Six Baha'i women in Hamadan, detained for the past 10 days, remain behind bars without any clear information from Iranian authorities about their exact whereabouts or the charges against them.
The families of these detainees are growing increasingly concerned about their loved ones' well-being.
According to a reliable source who spoke to IranWire, the six women, Zarin Dokht Ahadzadeh, Atefeh Zahedi, Nora Ayoubi, Farideh Ayoubi, Neda Mohebi, and Jaleh Rezaee, were only able to make a brief phone call to their families on the day of their arrest on November 7.
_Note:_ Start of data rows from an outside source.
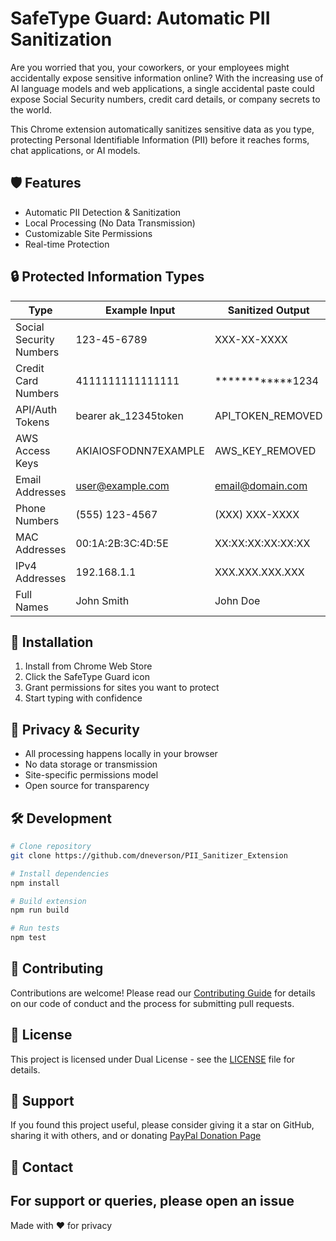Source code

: # SafeType Guard: Automatic PII Sanitization

Are you worried that you, your coworkers, or your employees might accidentally expose sensitive information online? With the increasing use of AI language models and web applications, a single accidental paste could expose Social Security numbers, credit card details, or company secrets to the world.

This Chrome extension automatically sanitizes sensitive data as you type, protecting Personal Identifiable Information (PII) before it reaches forms, chat applications, or AI models.


## 🛡️ Features

- Automatic PII Detection & Sanitization
- Local Processing (No Data Transmission)
- Customizable Site Permissions
- Real-time Protection

## 🔒 Protected Information Types

| Type | Example Input | Sanitized Output |
|------|--------------|------------------|
| Social Security Numbers | 123-45-6789 | XXX-XX-XXXX |
| Credit Card Numbers | 4111111111111111 | ************1234 |
| API/Auth Tokens | bearer ak_12345token | API_TOKEN_REMOVED |
| AWS Access Keys | AKIAIOSFODNN7EXAMPLE | AWS_KEY_REMOVED |
| Email Addresses | user@example.com | email@domain.com |
| Phone Numbers | (555) 123-4567 | (XXX) XXX-XXXX |
| MAC Addresses | 00:1A:2B:3C:4D:5E | XX:XX:XX:XX:XX:XX |
| IPv4 Addresses | 192.168.1.1 | XXX.XXX.XXX.XXX |
| Full Names | John Smith | John Doe |

## 🚀 Installation

1. Install from Chrome Web Store
2. Click the SafeType Guard icon
3. Grant permissions for sites you want to protect
4. Start typing with confidence

## 🔐 Privacy & Security

- All processing happens locally in your browser
- No data storage or transmission
- Site-specific permissions model
- Open source for transparency

## 🛠️ Development

```bash
# Clone repository
git clone https://github.com/dneverson/PII_Sanitizer_Extension

# Install dependencies
npm install

# Build extension
npm run build

# Run tests
npm test
```

## 🤝 Contributing

Contributions are welcome! Please read our [Contributing Guide](CONTRIBUTING.md) for details on our code of conduct and the process for submitting pull requests.

## 📝 License

This project is licensed under Dual License - see the [LICENSE](LICENSE) file for details.

## 🌟 Support

If you found this project useful, please consider giving it a star on GitHub, sharing it with others, and or donating [PayPal Donation Page](https://www.paypal.com/donate/?hosted_button_id=TPHPL2ZYZA2JL)

## 📧 Contact

For support or queries, please open an issue
---
Made with ❤️ for privacy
Since then, all attempts to contact them have been unsuccessful. The families have appealed to judicial and security authorities but their inquiries have had few results.
Baha’is, Iran's largest non-Muslim community, have faced persecution since the 1979 Islamic Revolution, with a fresh intensification of repression since the start of nationwide protests following the September 2022 death of Mahsa Amini.
On November 15, both a United Nations General Assembly committee and an independent United States government commission condemned the Islamic Republic's persecution of Baha’is and the recent increase in arrests. The US Commission on International Religious Freedom said the crackdown on members of the faith “underscores the worsening deterioration of religious freedom conditions” in the country.
“The dreadful and unrelenting targeting of Baha’is by the regime in Iran, particularly after having just marked the one-year anniversary of Masha Amini’s killing, reflects a continued shameless disregard for freedom of religion or belief,” Eric Ueland, a commissioner at the US Commission on International Religious Freedom (USCIRF), said in a statement.